Actor and race driver Paul Newman’s Rolex Daytona watch has been knocked down for a record US$15.5 million at auction in New York. That’s NZ$22.8 million. Add the buyer’s premium and the total came to US$17,752,500m, or NZ$26.1m.
It was if the ‘lost ark of the covenant’ was up for auction, such was the international response to the sale of actor and race car driver Paul Newman’s Rolex Daytona watch.
The rare Rolex has been described as the ‘Mona Lisa’ of the vintage watch market. Before the auction, prominent US watch dealer Andrew Shear said: “Paul Newman’s ‘Newman’ could easily be seen as the most important watch there is. I could see it selling for US$10 million.”
The auctioneer began the sale by calling for a US$1m opening bid.
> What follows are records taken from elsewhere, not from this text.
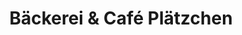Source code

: ---
title: "Bäckerei & Café Plätzchen"
url: /herzberg-elster/baeckerei-und-cafe-plaetzchen/
shop: Bäckerei
---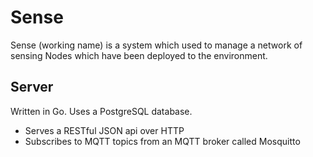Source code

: # Sense

Sense (working name) is a system which used to manage a network of sensing Nodes which have been deployed to the environment.

## Server

Written in Go. Uses a PostgreSQL database. 

* Serves a RESTful JSON api over HTTP
* Subscribes to MQTT topics from an MQTT broker called Mosquitto

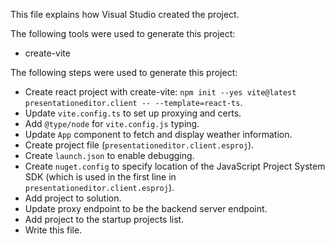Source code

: This file explains how Visual Studio created the project.

The following tools were used to generate this project:
- create-vite

The following steps were used to generate this project:
- Create react project with create-vite: `npm init --yes vite@latest presentationeditor.client -- --template=react-ts`.
- Update `vite.config.ts` to set up proxying and certs.
- Add `@type/node` for `vite.config.js` typing.
- Update `App` component to fetch and display weather information.
- Create project file (`presentationeditor.client.esproj`).
- Create `launch.json` to enable debugging.
- Create `nuget.config` to specify location of the JavaScript Project System SDK (which is used in the first line in `presentationeditor.client.esproj`).
- Add project to solution.
- Update proxy endpoint to be the backend server endpoint.
- Add project to the startup projects list.
- Write this file.
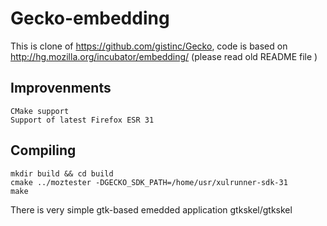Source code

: Gecko-embedding
===============

This is clone of https://github.com/gistinc/Gecko, code is based on http://hg.mozilla.org/incubator/embedding/ (please read old README file )

Improvenments
------------
    CMake support
    Support of latest Firefox ESR 31

Compiling
---------
    mkdir build && cd build
    cmake ../moztester -DGECKO_SDK_PATH=/home/usr/xulrunner-sdk-31
    make

There is very simple gtk-based emedded application gtkskel/gtkskel
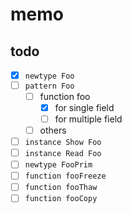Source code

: memo
====

todo
----

* [x] `newtype Foo`
* [ ] `pattern Foo`
	+ [ ] function foo
		- [x] for single field
		- [ ] for multiple field
	+ [ ] others
* [ ] `instance Show Foo`
* [ ] `instance Read Foo`
* [ ] `newtype FooPrim`
* [ ] `function fooFreeze`
* [ ] `function fooThaw`
* [ ] `function fooCopy`
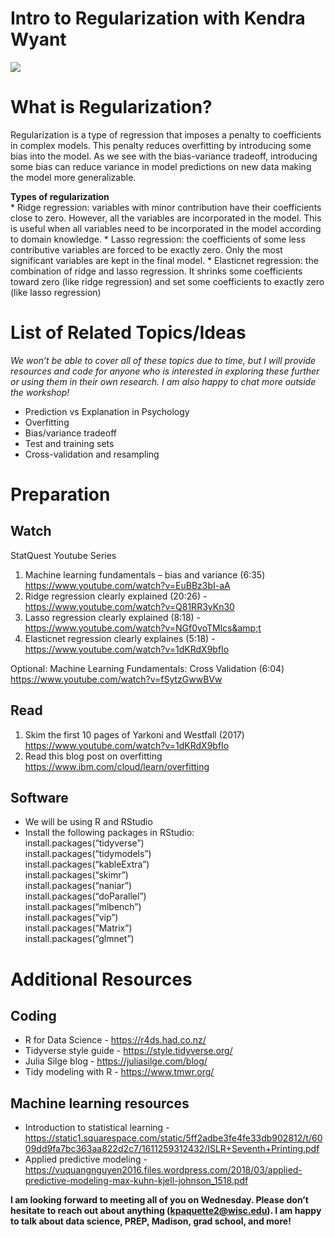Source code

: Intro to Regularization with Kendra Wyant
=========================================

[![](~/Desktop/intro_to_regularization.png)](https://www.youtube.com/embed/MmxW1tcOgMc")

What is Regularization?
=======================

Regularization is a type of regression that imposes a penalty to
coefficients in complex models. This penalty reduces overfitting by
introducing some bias into the model. As we see with the bias-variance
tradeoff, introducing some bias can reduce variance in model predictions
on new data making the model more generalizable.

**Types of regularization**  
\* Ridge regression: variables with minor contribution have their
coefficients close to zero. However, all the variables are incorporated
in the model. This is useful when all variables need to be incorporated
in the model according to domain knowledge. \* Lasso regression: the
coefficients of some less contributive variables are forced to be
exactly zero. Only the most significant variables are kept in the final
model. \* Elasticnet regression: the combination of ridge and lasso
regression. It shrinks some coefficients toward zero (like ridge
regression) and set some coefficients to exactly zero (like lasso
regression)

List of Related Topics/Ideas
============================

*We won’t be able to cover all of these topics due to time, but I will
provide resources and code for anyone who is interested in exploring
these further or using them in their own research. I am also happy to
chat more outside the workshop!*

-   Prediction vs Explanation in Psychology  
-   Overfitting  
-   Bias/variance tradeoff  
-   Test and training sets  
-   Cross-validation and resampling

Preparation
===========

Watch
-----

StatQuest Youtube Series  
1. Machine learning fundamentals – bias and variance (6:35)
<a href="https://www.youtube.com/watch?v=EuBBz3bI-aA" class="uri">https://www.youtube.com/watch?v=EuBBz3bI-aA</a>  
2. Ridge regression clearly explained (20:26) -
<a href="https://www.youtube.com/watch?v=Q81RR3yKn30" class="uri">https://www.youtube.com/watch?v=Q81RR3yKn30</a>  
3. Lasso regression clearly explained (8:18) -
<a href="https://www.youtube.com/watch?v=NGf0voTMlcs&amp;t" class="uri">https://www.youtube.com/watch?v=NGf0voTMlcs&amp;t</a>  
4. Elasticnet regression clearly explaines (5:18) -
<a href="https://www.youtube.com/watch?v=1dKRdX9bfIo" class="uri">https://www.youtube.com/watch?v=1dKRdX9bfIo</a>

Optional: Machine Learning Fundamentals: Cross Validation (6:04)
<a href="https://www.youtube.com/watch?v=fSytzGwwBVw" class="uri">https://www.youtube.com/watch?v=fSytzGwwBVw</a>

Read
----

1.  Skim the first 10 pages of Yarkoni and Westfall (2017)
    <a href="https://www.youtube.com/watch?v=1dKRdX9bfIo" class="uri">https://www.youtube.com/watch?v=1dKRdX9bfIo</a>  
2.  Read this blog post on overfitting
    <a href="https://www.ibm.com/cloud/learn/overfitting" class="uri">https://www.ibm.com/cloud/learn/overfitting</a>

Software
--------

-   We will be using R and RStudio
-   Install the following packages in RStudio:  
    install.packages(“tidyverse”)  
    install.packages(“tidymodels”)  
    install.packages(“kableExtra”)  
    install.packages(“skimr”)  
    install.packages(“naniar”)  
    install.packages(“doParallel”)  
    install.packages(“mlbench”)  
    install.packages(“vip”)  
    install.packages(“Matrix”)  
    install.packages(“glmnet”)

Additional Resources
====================

Coding
------

-   R for Data Science -
    <a href="https://r4ds.had.co.nz/" class="uri">https://r4ds.had.co.nz/</a>  
-   Tidyverse style guide -
    <a href="https://style.tidyverse.org/" class="uri">https://style.tidyverse.org/</a>  
-   Julia Silge blog -
    <a href="https://juliasilge.com/blog/" class="uri">https://juliasilge.com/blog/</a>  
-   Tidy modeling with R -
    <a href="https://www.tmwr.org/" class="uri">https://www.tmwr.org/</a>

Machine learning resources
--------------------------

-   Introduction to statistical learning -
    <a href="https://static1.squarespace.com/static/5ff2adbe3fe4fe33db902812/t/6009dd9fa7bc363aa822d2c7/1611259312432/ISLR+Seventh+Printing.pdf" class="uri">https://static1.squarespace.com/static/5ff2adbe3fe4fe33db902812/t/6009dd9fa7bc363aa822d2c7/1611259312432/ISLR+Seventh+Printing.pdf</a>  
-   Applied predictive modeling -
    <a href="https://vuquangnguyen2016.files.wordpress.com/2018/03/applied-predictive-modeling-max-kuhn-kjell-johnson_1518.pdf" class="uri">https://vuquangnguyen2016.files.wordpress.com/2018/03/applied-predictive-modeling-max-kuhn-kjell-johnson_1518.pdf</a>

**I am looking forward to meeting all of you on Wednesday. Please don’t
hesitate to reach out about anything
(<a href="mailto:kpaquette2@wisc.edu" class="email">kpaquette2@wisc.edu</a>).
I am happy to talk about data science, PREP, Madison, grad school, and
more!**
But the first bid followed within seconds – US$10 million.
Newman’s watch might be a holy grail of sorts, but gear belonging to another of Hollywood’s motorsport-loving heroes is up for auction.
The racing suit and helmet Steve McQueen wore in the 1970 film Le Mans is to be sold by US auction house Bonhams on December 6. The two actors are pictured above, Newman left, McQueen right.
The original Hinchman suit and Bell helmet look a little worse for wear 47 years after McQueen last suited up, but Bonhams expects the outfit to sell for upwards of US$400,000.
Newman’s 1968 Rolex Daytona was a gift from his wife, Joanne Woodward, soon after the actor took to motor racing in a big way. The back of the watch is engraved: ‘DRIVE CAREFULLY ME’.
The model 6239 Daytona is distinctive, with an exotic dial containing design tweaks, including the art deco-style numerals on the subdials that watch connoisseurs could spot from 10 paces.
How it came to auction has quickly become a watch nerd’s version of Genesis. Back in 1984, Newman gave it to his daughter Nell’s boyfriend at the time, James Cox.
Newman and Cox were repairing a treehouse on the actor’s property in Massachusetts when Newman asked Cox the time. In a recent interview, Cox said he told Newman he didn’t have a watch.
Newman replied: “Well, here’s this watch. If you remember to wind it, it tells pretty good time.” Cox thereafter wore it daily.
It wasn’t until 1993 that he realised it might be a collector’s item. He was at a trade show when a Japanese fellow approached him and blurted out: “Paul Newman watch.”
Said Cox: “I looked at him like, ‘Oh my God, how does this guy know that this is Paul Newman’s watch.”
Unbeknown to Cox, the aura of the Paul Newman Daytona had been building since the 1980s, when the watch constantly appeared on Newman’s wrist in fashion and promotional pictures.
These days Cox, who lives in California, said he was only dimly aware of the hubbub. “At some point about eight or nine years ago, I realised that my watch had its own Wikipedia page and that there was this whole ‘where did it go’ question,” he said.
“I kept thinking ‘I know the answers to these questions’. “But I’ve always erred on the side of trying to keep the family as private as possible. That was the classy thing to do, keep quite about it.”
In June this year, Cox talked to watch experts and decided to auction the Daytona and give some of the proceeds to the Nell Newman Foundation, which focuses on environmental issues.
The likelihood of a huge payday for her foundation – a spinoff of an earlier organisation Nell, 58, had set up with her father – increases with the media build-up.
Said Paul Boutros, head of auction house Phillips: “We’ve received absentee bids already. It’s got this amazing provenance and it’s really all original.
“Nobody mucked with the dial. Nobody changed the hands. It was worn but not polished. The top collectors want something that’s never been touched by a polishing wheel.”